Bisogna cambiare ottica; noi stesse, diventando più coscienti, possiamo diventare in grado di reagire prima e di alimentare meglio una formazione culturale, anche all'interno della coppia.
Dovremmo prevenire di più
In questo momento si punta molto alla sensibilizzazione, soprattutto nelle scuole; ma non basta. Tra adolescenti è purtroppo frequente che la ragazza si vesta come vuole il ragazzo, che accetti acriticamente ogni sorta d’induzione, per com’è l'immagine della donna veicolata dai media. Per loro è normale. Come per il ragazzo è normale dare un'immagine di sé virile, forte, che non piange; non esprimendo l'emotività, si sente stoico a sopportare, a non manifestare, e reprime. Ma tutto questo può esplodere a volte anche attraverso la violenza.
Ognuno di noi ha le proprie responsabilità come genitore, come insegnante, come educatore, come cittadino: la scuola è uno dei luoghi privilegiati per preparare i ragazzi ad alzare la soglia critica nei confronti di una società tanto complessa, per aiutarli a destrutturare stereotipi, in particolare di genere. Anche nelle famiglie, è importante risvegliare il senso di responsabilità educativa e soprattutto la voglia di ascoltare i propri figli in modo attivo prestando attenzione ai loro bisogni, imparando a leggere e a cogliere i loro segnali di aiuto. Non meno importante è il ruolo che giocano le associazioni sportive, che anziché addestrare i bambini fin dalla tenera età a una competizione sfrenata e fine a se stessa, possono contribuire a diffondere la cultura del rispetto dell’altro delle diversità, delle regole.
In tutti questi contesti, purtroppo a volte la violenza è tollerata, non riconosciamo più cosa è violenza e cosa non lo è;spesso per molti di noi l’offesa di un tifoso, una spinta tra bambini… sono comportamenti accettabili. Tutto ciò non aiuta a prevenirla.

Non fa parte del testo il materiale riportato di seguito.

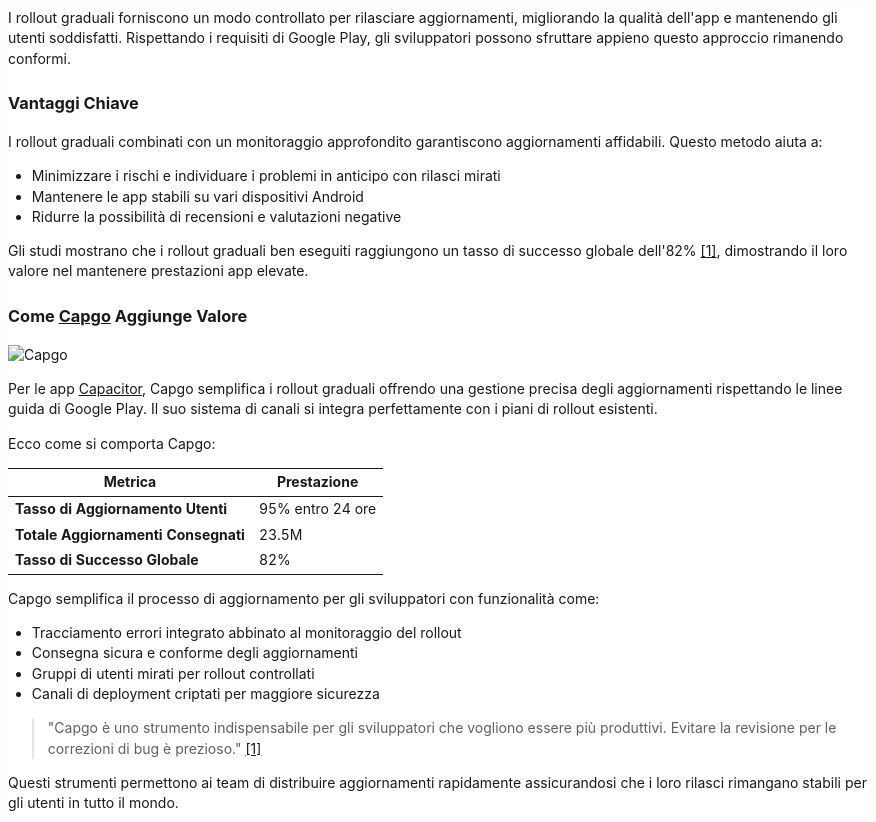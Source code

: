 I rollout graduali forniscono un modo controllato per rilasciare aggiornamenti, migliorando la qualità dell'app e mantenendo gli utenti soddisfatti. Rispettando i requisiti di Google Play, gli sviluppatori possono sfruttare appieno questo approccio rimanendo conformi.

### Vantaggi Chiave

I rollout graduali combinati con un monitoraggio approfondito garantiscono aggiornamenti affidabili. Questo metodo aiuta a:

-   Minimizzare i rischi e individuare i problemi in anticipo con rilasci mirati
-   Mantenere le app stabili su vari dispositivi Android
-   Ridurre la possibilità di recensioni e valutazioni negative

Gli studi mostrano che i rollout graduali ben eseguiti raggiungono un tasso di successo globale dell'82% [\[1\]](https://capgo.app/), dimostrando il loro valore nel mantenere prestazioni app elevate.

### Come [Capgo](https://capgo.app/) Aggiunge Valore

![Capgo](https://mars-images.imgix.net/seobot/screenshots/capgo.app-26aea05b7e2e737b790a9becb40f7bc5-2025-03-22.jpg?auto=compress)

Per le app [Capacitor](https://capacitorjs.com/), Capgo semplifica i rollout graduali offrendo una gestione precisa degli aggiornamenti rispettando le linee guida di Google Play. Il suo sistema di canali si integra perfettamente con i piani di rollout esistenti.

Ecco come si comporta Capgo:

| Metrica | Prestazione |
| --- | --- |
| **Tasso di Aggiornamento Utenti** | 95% entro 24 ore |
| **Totale Aggiornamenti Consegnati** | 23.5M |
| **Tasso di Successo Globale** | 82% |

Capgo semplifica il processo di aggiornamento per gli sviluppatori con funzionalità come:

-   Tracciamento errori integrato abbinato al monitoraggio del rollout
-   Consegna sicura e conforme degli aggiornamenti
-   Gruppi di utenti mirati per rollout controllati
-   Canali di deployment criptati per maggiore sicurezza

> "Capgo è uno strumento indispensabile per gli sviluppatori che vogliono essere più produttivi. Evitare la revisione per le correzioni di bug è prezioso." [\[1\]](https://capgo.app/)

Questi strumenti permettono ai team di distribuire aggiornamenti rapidamente assicurandosi che i loro rilasci rimangano stabili per gli utenti in tutto il mondo.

La vita di Sara sostiene un carico emotivo enorme, a seguito del lavoro che svolge. Le chiedo ancora cosa è la violenza secondo lei, come potremmo imparare a riconoscerla: Una volta la nostra formatrice ci ha detto che il suo lavoro (si occupa di violenza da molti anni) la fa sentire privilegiata. Ricordo che quest’affermazione mi colpì molto soprattutto perché allora non capivo come facesse a sentirsi privilegiata. A distanza di tempo posso dire che faccio ancora un po' di fatica e la mia mente spesso è occupata dalle storie di vita delle persone che incontro ma, da quando mi occupo di violenza il mio modo di pensare e di vedere le cose è cambiato è come se il mio sguardo riuscisse ad arrivare più in là. Viviamo in un sistema basato sui giochi di potere, alimentiamo quindi un modello violento e coercitivo. La violenza, così facendo, la mettiamo da tutte le parti. E' un comportamento culturale che inevitabilmente mi riguarda.
Questo sistema ora lo vedo e scelgo di non starci. Come? Innanzitutto riconoscendo la violenza anche nelle sue forme più velate, portando con me nella mia vita di tutti i giorni il mio sapere, la mia esperienza e tutte le storie di vita che hanno contribuito al mio cambiamento.